PROBLEM:
The complete set of records should be given again verbatim.

Saved entries:
──────────────────────────────
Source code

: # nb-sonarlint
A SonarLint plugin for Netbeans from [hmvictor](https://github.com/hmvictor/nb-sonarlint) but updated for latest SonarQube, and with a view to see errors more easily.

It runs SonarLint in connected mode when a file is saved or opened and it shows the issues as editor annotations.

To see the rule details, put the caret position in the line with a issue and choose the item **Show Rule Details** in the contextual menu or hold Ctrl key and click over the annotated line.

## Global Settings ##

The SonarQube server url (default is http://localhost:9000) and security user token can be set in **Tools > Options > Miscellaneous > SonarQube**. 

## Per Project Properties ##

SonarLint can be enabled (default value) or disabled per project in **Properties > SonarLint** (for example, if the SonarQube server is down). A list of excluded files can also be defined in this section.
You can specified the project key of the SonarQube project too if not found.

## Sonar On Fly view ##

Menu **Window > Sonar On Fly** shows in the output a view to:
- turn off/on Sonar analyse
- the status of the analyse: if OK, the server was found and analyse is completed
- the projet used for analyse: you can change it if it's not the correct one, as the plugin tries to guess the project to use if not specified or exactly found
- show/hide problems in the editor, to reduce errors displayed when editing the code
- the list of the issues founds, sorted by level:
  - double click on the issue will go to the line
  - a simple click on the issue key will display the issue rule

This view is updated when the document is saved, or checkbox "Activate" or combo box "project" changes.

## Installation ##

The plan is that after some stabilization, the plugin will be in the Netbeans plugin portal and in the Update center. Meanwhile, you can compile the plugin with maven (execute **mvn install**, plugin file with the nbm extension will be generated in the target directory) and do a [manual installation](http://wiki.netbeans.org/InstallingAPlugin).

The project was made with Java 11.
──────────────────────────────
RESPONSE AREA:
Source code

: # nb-sonarlint
A SonarLint plugin for Netbeans from [hmvictor](https://github.com/hmvictor/nb-sonarlint) but updated for latest SonarQube, and with a view to see errors more easily.

It runs SonarLint in connected mode when a file is saved or opened and it shows the issues as editor annotations.

To see the rule details, put the caret position in the line with a issue and choose the item **Show Rule Details** in the contextual menu or hold Ctrl key and click over the annotated line.

## Global Settings ##

The SonarQube server url (default is http://localhost:9000) and security user token can be set in **Tools > Options > Miscellaneous > SonarQube**. 

## Per Project Properties ##

SonarLint can be enabled (default value) or disabled per project in **Properties > SonarLint** (for example, if the SonarQube server is down). A list of excluded files can also be defined in this section.
You can specified the project key of the SonarQube project too if not found.

## Sonar On Fly view ##

Menu **Window > Sonar On Fly** shows in the output a view to:
- turn off/on Sonar analyse
- the status of the analyse: if OK, the server was found and analyse is completed
- the projet used for analyse: you can change it if it's not the correct one, as the plugin tries to guess the project to use if not specified or exactly found
- show/hide problems in the editor, to reduce errors displayed when editing the code
- the list of the issues founds, sorted by level:
  - double click on the issue will go to the line
  - a simple click on the issue key will display the issue rule

This view is updated when the document is saved, or checkbox "Activate" or combo box "project" changes.

## Installation ##

The plan is that after some stabilization, the plugin will be in the Netbeans plugin portal and in the Update center. Meanwhile, you can compile the plugin with maven (execute **mvn install**, plugin file with the nbm extension will be generated in the target directory) and do a [manual installation](http://wiki.netbeans.org/InstallingAPlugin).

The project was made with Java 11.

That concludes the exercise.